Yet, as SEBI pointed out, past permissions were not free of controversy. Each trip carried suspicions of parallel dealings, undermining the credibility of his claims now.

The Man Behind the Scandals

To understand why SEBI is uncompromising, one must recall Parekh’s legacy. A chartered accountant turned broker, he became notorious at the turn of the millennium for manipulating shares of information, communication, and entertainment (ICE) companies. Using circular trading and funds routed through Madhavpura Mercantile Cooperative Bank and the Kolkata Stock Exchange, he inflated the so-called K-10 stocks.

Parekh was not working in isolation. He was mentored by Harshad Mehta, the central figure of the 1991 securities scam.
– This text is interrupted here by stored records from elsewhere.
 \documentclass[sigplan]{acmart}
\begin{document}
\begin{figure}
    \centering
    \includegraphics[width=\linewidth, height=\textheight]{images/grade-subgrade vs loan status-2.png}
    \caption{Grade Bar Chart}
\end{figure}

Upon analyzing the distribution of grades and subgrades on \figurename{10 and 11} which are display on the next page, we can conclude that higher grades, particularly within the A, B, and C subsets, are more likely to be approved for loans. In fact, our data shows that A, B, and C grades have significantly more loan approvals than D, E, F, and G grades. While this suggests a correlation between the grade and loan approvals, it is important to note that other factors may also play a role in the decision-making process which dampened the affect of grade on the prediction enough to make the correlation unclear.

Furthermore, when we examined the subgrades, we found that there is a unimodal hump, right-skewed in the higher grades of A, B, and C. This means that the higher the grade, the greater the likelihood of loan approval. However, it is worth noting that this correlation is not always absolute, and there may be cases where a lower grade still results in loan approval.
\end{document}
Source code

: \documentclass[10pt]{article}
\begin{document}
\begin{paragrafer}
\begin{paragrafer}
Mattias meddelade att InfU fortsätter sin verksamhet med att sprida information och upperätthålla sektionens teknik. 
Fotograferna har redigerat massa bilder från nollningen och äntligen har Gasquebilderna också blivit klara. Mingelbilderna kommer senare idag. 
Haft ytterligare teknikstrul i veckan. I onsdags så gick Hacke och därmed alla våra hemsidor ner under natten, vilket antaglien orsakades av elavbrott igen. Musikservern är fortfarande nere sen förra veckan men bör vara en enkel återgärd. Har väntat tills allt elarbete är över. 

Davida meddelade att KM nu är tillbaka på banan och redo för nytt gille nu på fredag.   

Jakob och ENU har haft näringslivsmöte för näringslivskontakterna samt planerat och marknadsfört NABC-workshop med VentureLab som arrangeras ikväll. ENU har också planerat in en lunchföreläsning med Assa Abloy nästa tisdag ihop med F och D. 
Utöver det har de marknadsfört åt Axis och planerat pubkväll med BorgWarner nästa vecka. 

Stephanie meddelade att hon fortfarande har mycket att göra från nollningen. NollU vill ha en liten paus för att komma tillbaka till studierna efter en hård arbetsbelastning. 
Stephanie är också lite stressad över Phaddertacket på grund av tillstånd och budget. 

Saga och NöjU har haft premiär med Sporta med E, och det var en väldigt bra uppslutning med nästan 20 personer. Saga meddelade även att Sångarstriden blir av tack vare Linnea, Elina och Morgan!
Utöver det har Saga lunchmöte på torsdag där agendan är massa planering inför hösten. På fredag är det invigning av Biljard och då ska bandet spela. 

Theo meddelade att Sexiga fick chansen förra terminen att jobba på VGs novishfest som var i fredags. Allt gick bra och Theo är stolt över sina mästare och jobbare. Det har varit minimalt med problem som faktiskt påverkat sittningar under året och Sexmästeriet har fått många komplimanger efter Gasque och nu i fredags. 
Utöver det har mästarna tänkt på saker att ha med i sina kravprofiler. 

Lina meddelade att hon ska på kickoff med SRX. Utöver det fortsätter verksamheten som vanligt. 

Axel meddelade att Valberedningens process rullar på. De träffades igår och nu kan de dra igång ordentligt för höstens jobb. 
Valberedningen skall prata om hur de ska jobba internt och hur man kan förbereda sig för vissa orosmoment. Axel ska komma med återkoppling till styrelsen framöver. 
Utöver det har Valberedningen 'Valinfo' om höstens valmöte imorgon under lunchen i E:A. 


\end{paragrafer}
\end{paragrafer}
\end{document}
Riding on the dotcom boom of 1999–2000, Parekh orchestrated a bull run that lured countless investors, only to collapse spectacularly when the bubble burst. The damage was widespread markets tanked, UTI’s collapse followed, and SEBI was forced to tighten regulations.

His record since then reads like a rap sheet, banned from markets for 14 years in 2003, convicted by a CBI court in 2014 and sentenced to two years in prison, repeatedly fined for non-payment of penalties, and repeatedly accused of fresh trading violations. It is this long history that frames the present debate.